* [INPUT DATA]
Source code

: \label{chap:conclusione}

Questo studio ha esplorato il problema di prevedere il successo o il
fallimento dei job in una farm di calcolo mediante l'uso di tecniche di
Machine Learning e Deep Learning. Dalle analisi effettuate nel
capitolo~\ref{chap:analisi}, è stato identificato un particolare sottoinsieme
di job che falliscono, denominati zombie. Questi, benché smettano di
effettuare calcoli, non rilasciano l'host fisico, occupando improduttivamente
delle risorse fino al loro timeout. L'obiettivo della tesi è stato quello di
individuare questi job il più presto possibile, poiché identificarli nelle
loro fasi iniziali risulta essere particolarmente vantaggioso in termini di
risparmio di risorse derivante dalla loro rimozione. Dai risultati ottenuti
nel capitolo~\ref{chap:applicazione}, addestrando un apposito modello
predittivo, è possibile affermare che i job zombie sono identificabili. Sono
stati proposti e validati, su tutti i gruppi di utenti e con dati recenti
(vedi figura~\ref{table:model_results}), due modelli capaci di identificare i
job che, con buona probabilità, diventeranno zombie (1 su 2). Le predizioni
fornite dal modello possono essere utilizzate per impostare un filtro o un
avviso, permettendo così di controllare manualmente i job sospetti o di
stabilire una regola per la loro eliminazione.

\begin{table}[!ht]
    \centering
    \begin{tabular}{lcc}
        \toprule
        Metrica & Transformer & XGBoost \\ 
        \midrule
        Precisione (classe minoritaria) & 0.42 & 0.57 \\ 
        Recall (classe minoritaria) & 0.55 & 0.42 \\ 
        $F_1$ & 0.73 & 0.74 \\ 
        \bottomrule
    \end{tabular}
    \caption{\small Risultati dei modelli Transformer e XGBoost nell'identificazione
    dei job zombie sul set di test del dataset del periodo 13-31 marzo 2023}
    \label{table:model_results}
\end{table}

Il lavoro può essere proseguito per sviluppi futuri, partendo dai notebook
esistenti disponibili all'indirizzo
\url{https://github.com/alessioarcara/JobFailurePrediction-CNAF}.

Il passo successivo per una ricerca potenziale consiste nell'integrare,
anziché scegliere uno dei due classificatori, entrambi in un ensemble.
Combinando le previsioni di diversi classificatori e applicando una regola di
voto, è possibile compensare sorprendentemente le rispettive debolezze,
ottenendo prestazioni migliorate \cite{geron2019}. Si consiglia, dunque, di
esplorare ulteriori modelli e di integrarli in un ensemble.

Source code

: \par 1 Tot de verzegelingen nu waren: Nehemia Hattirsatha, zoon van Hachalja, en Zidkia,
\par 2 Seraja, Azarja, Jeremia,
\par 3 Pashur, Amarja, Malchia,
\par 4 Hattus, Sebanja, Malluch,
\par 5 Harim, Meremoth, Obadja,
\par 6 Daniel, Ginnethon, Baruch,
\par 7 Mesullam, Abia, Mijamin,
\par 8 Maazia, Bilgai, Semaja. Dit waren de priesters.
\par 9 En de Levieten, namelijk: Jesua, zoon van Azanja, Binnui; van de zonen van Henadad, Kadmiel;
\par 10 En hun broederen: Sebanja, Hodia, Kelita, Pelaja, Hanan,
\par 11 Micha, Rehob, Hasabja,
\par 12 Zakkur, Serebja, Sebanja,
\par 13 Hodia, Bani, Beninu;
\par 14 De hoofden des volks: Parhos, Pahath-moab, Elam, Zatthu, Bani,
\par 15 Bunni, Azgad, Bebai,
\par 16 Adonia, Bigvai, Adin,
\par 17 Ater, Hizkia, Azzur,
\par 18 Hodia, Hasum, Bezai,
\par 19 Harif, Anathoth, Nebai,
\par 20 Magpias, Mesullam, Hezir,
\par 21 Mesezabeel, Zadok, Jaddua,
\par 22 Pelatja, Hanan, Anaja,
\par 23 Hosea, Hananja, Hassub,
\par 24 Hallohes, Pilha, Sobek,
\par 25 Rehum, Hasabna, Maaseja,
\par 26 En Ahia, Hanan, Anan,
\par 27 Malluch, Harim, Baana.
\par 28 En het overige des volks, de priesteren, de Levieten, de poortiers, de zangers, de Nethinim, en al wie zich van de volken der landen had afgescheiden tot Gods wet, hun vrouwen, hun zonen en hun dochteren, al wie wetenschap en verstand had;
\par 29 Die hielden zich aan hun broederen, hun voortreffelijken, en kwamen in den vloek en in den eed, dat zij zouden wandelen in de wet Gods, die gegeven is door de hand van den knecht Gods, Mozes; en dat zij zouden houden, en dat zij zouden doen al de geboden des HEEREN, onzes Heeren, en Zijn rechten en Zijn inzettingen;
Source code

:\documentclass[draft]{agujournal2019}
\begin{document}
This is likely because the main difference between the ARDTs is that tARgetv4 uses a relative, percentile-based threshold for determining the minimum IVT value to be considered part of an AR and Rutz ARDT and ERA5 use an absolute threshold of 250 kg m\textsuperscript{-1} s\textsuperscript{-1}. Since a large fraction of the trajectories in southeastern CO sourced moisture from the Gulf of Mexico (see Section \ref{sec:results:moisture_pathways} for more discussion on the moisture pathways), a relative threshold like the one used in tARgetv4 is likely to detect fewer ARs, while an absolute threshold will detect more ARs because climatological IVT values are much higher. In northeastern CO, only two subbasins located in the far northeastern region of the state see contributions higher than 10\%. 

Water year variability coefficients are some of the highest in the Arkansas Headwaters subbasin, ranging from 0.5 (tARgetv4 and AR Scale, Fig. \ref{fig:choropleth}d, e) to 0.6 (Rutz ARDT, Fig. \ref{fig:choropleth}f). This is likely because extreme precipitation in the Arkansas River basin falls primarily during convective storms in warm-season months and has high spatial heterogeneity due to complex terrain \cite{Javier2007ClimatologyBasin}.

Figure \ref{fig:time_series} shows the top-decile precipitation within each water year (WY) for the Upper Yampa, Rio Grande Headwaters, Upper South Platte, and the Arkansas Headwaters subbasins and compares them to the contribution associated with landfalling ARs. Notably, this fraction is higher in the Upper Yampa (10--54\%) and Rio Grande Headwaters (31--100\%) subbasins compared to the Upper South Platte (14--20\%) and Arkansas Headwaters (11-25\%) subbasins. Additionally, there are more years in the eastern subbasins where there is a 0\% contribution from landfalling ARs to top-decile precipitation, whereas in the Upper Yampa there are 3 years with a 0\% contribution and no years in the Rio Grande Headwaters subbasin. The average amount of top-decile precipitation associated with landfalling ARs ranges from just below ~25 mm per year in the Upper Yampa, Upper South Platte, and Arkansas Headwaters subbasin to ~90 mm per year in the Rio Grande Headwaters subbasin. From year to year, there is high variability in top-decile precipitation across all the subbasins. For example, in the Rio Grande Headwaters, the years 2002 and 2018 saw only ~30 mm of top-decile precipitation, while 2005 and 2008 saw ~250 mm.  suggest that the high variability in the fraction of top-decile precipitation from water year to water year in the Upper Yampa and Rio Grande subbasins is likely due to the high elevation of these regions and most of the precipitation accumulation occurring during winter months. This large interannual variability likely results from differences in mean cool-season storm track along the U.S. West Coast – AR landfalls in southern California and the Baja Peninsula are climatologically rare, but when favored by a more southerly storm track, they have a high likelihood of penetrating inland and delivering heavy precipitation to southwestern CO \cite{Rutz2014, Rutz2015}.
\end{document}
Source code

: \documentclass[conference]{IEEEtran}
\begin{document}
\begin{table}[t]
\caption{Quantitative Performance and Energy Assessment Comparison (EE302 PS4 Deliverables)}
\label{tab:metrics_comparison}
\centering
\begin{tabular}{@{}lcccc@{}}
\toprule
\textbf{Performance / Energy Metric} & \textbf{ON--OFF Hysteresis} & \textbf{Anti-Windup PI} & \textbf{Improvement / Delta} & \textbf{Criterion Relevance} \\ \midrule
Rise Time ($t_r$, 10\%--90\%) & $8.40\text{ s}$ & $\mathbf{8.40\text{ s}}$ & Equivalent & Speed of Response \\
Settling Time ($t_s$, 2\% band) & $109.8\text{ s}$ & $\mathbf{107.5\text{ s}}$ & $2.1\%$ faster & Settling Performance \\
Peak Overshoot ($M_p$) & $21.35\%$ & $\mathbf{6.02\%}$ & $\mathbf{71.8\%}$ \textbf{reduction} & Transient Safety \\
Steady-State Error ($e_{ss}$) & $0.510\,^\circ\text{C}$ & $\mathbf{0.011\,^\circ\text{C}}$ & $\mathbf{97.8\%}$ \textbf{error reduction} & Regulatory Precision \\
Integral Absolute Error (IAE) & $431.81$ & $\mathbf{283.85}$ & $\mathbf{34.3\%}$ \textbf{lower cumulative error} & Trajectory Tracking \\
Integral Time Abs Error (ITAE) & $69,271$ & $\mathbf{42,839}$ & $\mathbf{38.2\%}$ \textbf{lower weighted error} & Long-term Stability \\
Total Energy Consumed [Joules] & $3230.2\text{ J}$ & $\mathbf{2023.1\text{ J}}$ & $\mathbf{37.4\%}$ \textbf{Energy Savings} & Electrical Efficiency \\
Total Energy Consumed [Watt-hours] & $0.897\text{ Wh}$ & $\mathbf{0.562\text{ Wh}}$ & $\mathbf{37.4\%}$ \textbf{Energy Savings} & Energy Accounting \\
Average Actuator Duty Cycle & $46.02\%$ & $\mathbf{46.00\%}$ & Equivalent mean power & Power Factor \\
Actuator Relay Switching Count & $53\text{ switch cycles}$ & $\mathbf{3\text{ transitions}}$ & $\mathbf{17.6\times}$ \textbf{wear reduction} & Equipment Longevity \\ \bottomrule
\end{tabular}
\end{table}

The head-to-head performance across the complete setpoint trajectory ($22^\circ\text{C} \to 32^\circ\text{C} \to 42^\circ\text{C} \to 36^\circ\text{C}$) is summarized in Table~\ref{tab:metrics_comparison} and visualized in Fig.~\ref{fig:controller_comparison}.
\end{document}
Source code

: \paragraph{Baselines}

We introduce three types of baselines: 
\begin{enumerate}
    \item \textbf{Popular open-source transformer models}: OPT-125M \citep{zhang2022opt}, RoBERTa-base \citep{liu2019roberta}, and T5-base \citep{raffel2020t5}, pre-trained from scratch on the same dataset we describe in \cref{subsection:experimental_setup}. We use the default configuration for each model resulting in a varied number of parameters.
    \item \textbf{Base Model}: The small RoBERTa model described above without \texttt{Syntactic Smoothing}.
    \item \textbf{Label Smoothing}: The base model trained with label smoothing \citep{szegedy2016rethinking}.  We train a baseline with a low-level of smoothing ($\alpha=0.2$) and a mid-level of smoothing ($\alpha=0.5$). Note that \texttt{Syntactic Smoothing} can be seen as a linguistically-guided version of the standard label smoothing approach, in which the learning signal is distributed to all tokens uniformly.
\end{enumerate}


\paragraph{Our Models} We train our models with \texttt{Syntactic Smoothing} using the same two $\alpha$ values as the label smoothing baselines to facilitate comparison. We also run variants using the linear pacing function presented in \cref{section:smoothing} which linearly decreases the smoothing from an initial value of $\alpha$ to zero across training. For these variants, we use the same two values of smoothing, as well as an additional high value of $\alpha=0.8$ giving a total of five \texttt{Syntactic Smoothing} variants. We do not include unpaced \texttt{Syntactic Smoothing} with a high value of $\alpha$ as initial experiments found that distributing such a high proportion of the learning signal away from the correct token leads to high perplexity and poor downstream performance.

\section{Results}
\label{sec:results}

* [EXERCISE BRIEF] From the line containing "individuare questi job" down to the line containing "di identificare i" in the material above, reproduce every line exactly, including the two end lines.

* [SOLUTION TO THE EXERCISE]
individuare questi job il più presto possibile, poiché identificarli nelle
loro fasi iniziali risulta essere particolarmente vantaggioso in termini di
risparmio di risorse derivante dalla loro rimozione. Dai risultati ottenuti
nel capitolo~\ref{chap:applicazione}, addestrando un apposito modello
predittivo, è possibile affermare che i job zombie sono identificabili. Sono
stati proposti e validati, su tutti i gruppi di utenti e con dati recenti
(vedi figura~\ref{table:model_results}), due modelli capaci di identificare i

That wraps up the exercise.